1. Field
The present invention relates to an apparatus for light intensity adjustment mountable on an automotive camera, comprising at least one first linear polarizing filter, at least one second linear polarizing filter, the first linear polarizing filter and the second polarizing filter are arrangeable in front of a lens unit of an automotive camera such that incident light passes through the at least one first linear polarizing filter and the at least one second linear polarizing filter before entering the lens unit of the automotive camera, and at least one actuator for moving the at least one first linear polarizing filter and/or the at least one second linear polarizing filter with respect to each other such that the intensity of the emergent light is adjustable. Further the present invention relates to an automotive camera with such an apparatus and a vehicle comprising such an automotive camera and/or such an apparatus.
2. Description of Related Art
Cameras are getting increasingly popular for automotive applications: Back-up assist, parking assist, side or interior mirror replacement, mirror blind spot monitoring, lane change assist, to name a few. One of the main components of a camera used for these applications is an image sensor. The image sensor consists of a plurality of pixels, light sensitive elements that collect incident light projected by the lens unit, and transform it into an electrical signal. This signal can be read out from the pixel and stored, transmitted to the display unit for viewing by a driver, used for object detection or recognition, etc.
Pixels are read out with the predefined frequency, called frame rate. For most automotive applications an adequate frame rate is in the range of 15 to 60 frames per second (fps). Some image sensors allow selection of a frame rate at system start up, however, typically, once selected, the frame rate cannot be changed without re-initialization of the imager. Theoretically, a pixel can collect the light between the two consequent read-outs. Thus, for example, if the imager has been initialized to operate at 30 fps, the pixel accumulates the light within 33 ms. However, the lighting conditions under which an automotive camera is supposed to operate, can vary significantly: From 1 Lux illumination at night to 20,000 Lux on a sunny day. And while for low light conditions 33 ms integration time might be adequate, it may be too long for high light conditions. In this case the pixel will be overexposed, i.e., the electrical signal output by the pixel will be driven to its maximum regardless of small variations in object brightness.
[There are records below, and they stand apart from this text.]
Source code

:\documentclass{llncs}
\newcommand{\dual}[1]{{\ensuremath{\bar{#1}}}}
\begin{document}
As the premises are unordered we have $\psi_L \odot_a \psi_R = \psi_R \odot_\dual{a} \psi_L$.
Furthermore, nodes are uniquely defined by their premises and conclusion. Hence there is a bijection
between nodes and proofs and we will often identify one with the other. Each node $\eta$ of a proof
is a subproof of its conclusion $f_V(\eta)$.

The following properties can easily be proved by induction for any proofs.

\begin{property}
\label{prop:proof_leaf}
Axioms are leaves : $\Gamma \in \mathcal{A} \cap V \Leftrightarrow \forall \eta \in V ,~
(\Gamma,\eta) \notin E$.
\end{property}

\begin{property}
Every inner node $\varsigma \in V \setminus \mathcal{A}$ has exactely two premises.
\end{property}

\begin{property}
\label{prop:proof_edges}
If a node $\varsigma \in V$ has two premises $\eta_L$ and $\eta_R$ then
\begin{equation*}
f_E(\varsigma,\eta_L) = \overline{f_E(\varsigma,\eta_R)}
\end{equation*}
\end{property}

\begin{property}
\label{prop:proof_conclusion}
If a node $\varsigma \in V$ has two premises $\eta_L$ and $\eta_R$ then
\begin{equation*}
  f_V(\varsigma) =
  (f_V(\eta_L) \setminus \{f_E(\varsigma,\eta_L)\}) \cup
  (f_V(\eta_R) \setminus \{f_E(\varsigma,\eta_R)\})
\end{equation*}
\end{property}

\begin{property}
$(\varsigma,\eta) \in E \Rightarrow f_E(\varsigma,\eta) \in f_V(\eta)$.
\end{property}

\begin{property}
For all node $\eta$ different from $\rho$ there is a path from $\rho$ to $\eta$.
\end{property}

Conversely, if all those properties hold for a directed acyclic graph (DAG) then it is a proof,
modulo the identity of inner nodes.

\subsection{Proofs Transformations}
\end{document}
In order to overcome this problem, image sensors allow variable integration time while maintaining fixed frame rate. This is achieved by changing time between pixel reset and read out. Whatever charge has been accumulated by the pixel before the reset occurs, it is eliminated. This part of the frame period is often referred to as “closed shutter”, a term coming from film photography where mechanical shutter was used to adjust exposure time. Thus, integration time is defined not by the period between two consecutive frames, or in other words, between two consecutive pixel read outs, but by the period between pixel reset and pixel read out instead. This part of the frame period is called “open shutter”. In order to reduce the amount of light transformed into electrical signal, time between pixel reset and read out is reduced by moving reset as close to read out as necessary. Moving reset towards previous frame read out increases the integration time. Obviously, maximum integration time is limited by the time between two consecutive frames read outs, which in the above example is 33 ms.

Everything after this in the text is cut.